Por Horacio Bernades
Se llama James Gray, tiene 31
años y es sin duda uno de los secretos mejor guardados del cine
estadounidense, desde mediados de los 90. Tan bien guardado, que
pocos saben que una película suya está en cartel, en este
momento, en Buenos Aires. Se trata de La traición, cuya distribuidora
lanzó la semana pasada, sepultándola en medio de un alud
de estrenos. Para peor, la película llegó a las salas en
el preciso momento en que su público potencial quemaba todas las
energías en el Festival de cine independiente. Destino seguro de
La traición en Argentina: bajar de cartel la semana próxima.
Con mucha suerte, la siguiente.
En verdad, la opera prima de este notable cineasta neoyorquino había
tenido un destino más marginal aún, como que salió
directo a video. Estrenada en Estados Unidos en 1994 con el título
Little Odessa, el sello Transeuropa la editó aquí poco más
tarde, como Una cuestión de sangre, y se consigue en los buenos
videoclubes. Claramente un autor de films con estilo y mundo
propios, quien se tome el trabajo de ver Una cuestión de sangre
y La traición no necesitará más que un par de planos
para verificar los evidentes rasgos de familia entre ambas. Dicho esto
tanto en términos de estilo y puesta en escena como en sentido
temático y hasta literal: las familias parecen constituir una de
las obsesiones centrales de Gray. Ambos films son variantes del tema del
hijo pródigo y su regreso al hogar. Como indica el canon, el hijo
no es recibido, en ninguna de las dos, con los brazos abiertos.
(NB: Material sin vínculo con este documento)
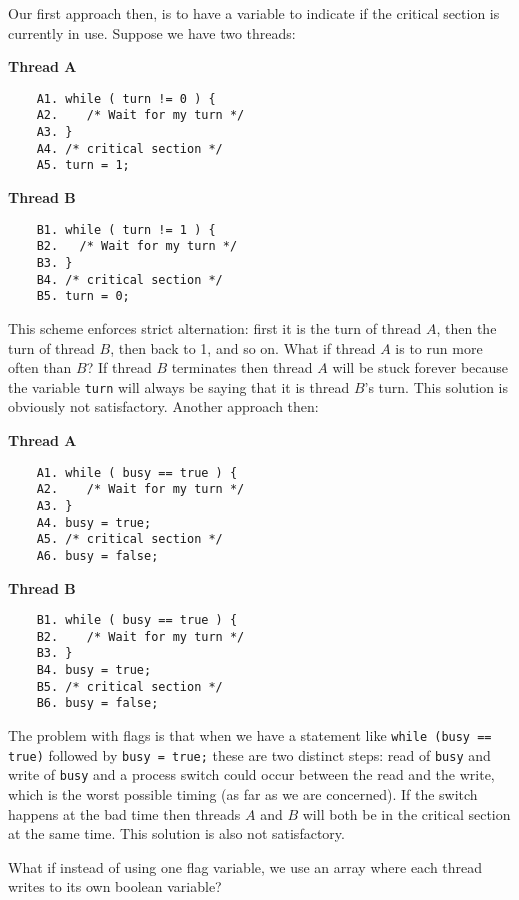 Our first approach then, is to have a variable to indicate if the critical section is currently in use. Suppose we have two threads:

\begin{multicols}{2}
\textbf{Thread A}
	\begin{verbatim}
	A1. while ( turn != 0 ) {
	A2.    /* Wait for my turn */
	A3. }
	A4. /* critical section */
	A5. turn = 1;
	\end{verbatim}
\columnbreak
\textbf{Thread B}
	\begin{verbatim}
	B1. while ( turn != 1 ) {
	B2.   /* Wait for my turn */
	B3. }
	B4. /* critical section */
	B5. turn = 0;
	\end{verbatim}
\end{multicols}

This scheme enforces strict alternation: first it is the turn of thread $A$, then the turn of thread $B$, then back to 1, and so on. What if thread $A$ is to run more often than $B$? If thread $B$ terminates then thread $A$ will be stuck forever because the variable \texttt{turn} will always be saying that it is thread $B$'s turn. This solution is obviously not satisfactory. Another approach then:

\begin{multicols}{2}
\textbf{Thread A}
	\begin{verbatim}
	A1. while ( busy == true ) {
	A2.    /* Wait for my turn */
	A3. }
	A4. busy = true;
	A5. /* critical section */
	A6. busy = false;
	\end{verbatim}
\columnbreak
\textbf{Thread B}
	\begin{verbatim}
	B1. while ( busy == true ) {
	B2.    /* Wait for my turn */
	B3. }
	B4. busy = true;
	B5. /* critical section */
	B6. busy = false;
	\end{verbatim}
\end{multicols}


The problem with flags is that when we have a statement like \texttt{while (busy == true)} followed by \texttt{busy = true;} these are two distinct steps: read of \texttt{busy} and write of \texttt{busy} and a process switch could occur between the read and the write, which is the worst possible timing (as far as we are concerned). If the switch happens at the bad time then threads $A$ and $B$ will both be in the critical section at the same time. This solution is also not satisfactory.

What if instead of using one flag variable, we use an array where each thread writes to its own boolean variable?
Si en La traición Mark Wahlberg vuelve de prisión, donde
fue a parar tras robar un auto, en Una cuestión de sangre Tim Roth
es un asesino a sueldo que debe cumplir un encargo en el barrio
donde nació, y donde se resiste a regresar. El barrio es esa Little
Odessa que nombra el título original, la zona de Brooklyn donde
se nuclea la comunidad de origen ruso, y donde todavía vive su
familia. Sobre ambos films pende la sombra de El Padrino, de tal modo
que familia y mafia resultan términos fuertemente
entrelazados. Los lazos con el film de Coppola son más visibles
en La traición (The Yards, en el original), empezando por la presencia
de James Caan, que rige aquí los negocios familiares, y siguiendo
por el aire trágico y una clave lumínica que rivaliza en
oscuridad con el clásico coppoliano.
En Una cuestión de sangre, el protagonista tiene, a falta de una,
dos figuras paternas con las que rivaliza violentamente. Uno es el mafioso
de la zona, que lo espera para cobrarle la muerte de su hijo. El otro
es su propio padre (Maximilian Schell), un emigrante ruso que trabaja
por derecha pero engaña a su esposa agonizante (Vanessa Redgrave),
además de castigar a sus hijos a golpes de cinto. Lo primero que
hace Joshua al regresar es agarrarse a trompadas con él. Con malas
costumbres derivadas de su rol de killer, terminará por llevarlo
a un descampado y apoyarle la pistola en la sien, el dedo en el gatillo,
en una de las escenas más perturbadoras que haya dado el cine estadounidense
en la pasada década. De modo parecido, el protagonista de La traición
terminará enfrentado no sólo con el patriarca familiar,
sino con el clan mafioso en su conjunto, aunque es verdad que la película
termina haciendo una apología del soplón que la desmerece.
Si ambos films están entre los más clásicos del cine
contemporáneo, no es sólo por su apelación a cierto
clasicismo cinematográfico (con Coppola como referente esencial,
pero el Visconti de Rocco y sus hermanos por detrás), sino por
la estrecha ligazón con una forma clásica que antecede largamente
al cine, como la que va de la tragedia griega a la ópera. Es sin
duda admirable el modo en que, tanto en Una cuestión de sangre
como en La traición, Gray se opone sistemáticamente a caer
en cualquiera de los tics cinematográficos y culturales de la época.
No hay el más mínimo rasgo de ironía, ni de autoparodia,
mucho menos de cinismo, en ambos films. Grayencara sus historias con una
seriedad absoluta, sin temor por lo grave y sin apelar siquiera a una
mínima distensión humorística.
Lo notable es que esto no resulta para nada forzado, sino que es el espíritu
que mejor le sienta al relato, aquel que le da coherencia y unidad. Cuando
todos sus contemporáneos buscan distintas formas de ironía
posmoderna, Gray cultiva una densidad radical. Seguramente eso lo condena
a seguir en el secreto, en tanto rehuye espectacularidades y efectismos,
para concentrarse en tragedias oscuras y asordinadas, que están
en los antípodas exactos de modas, modales y modismos.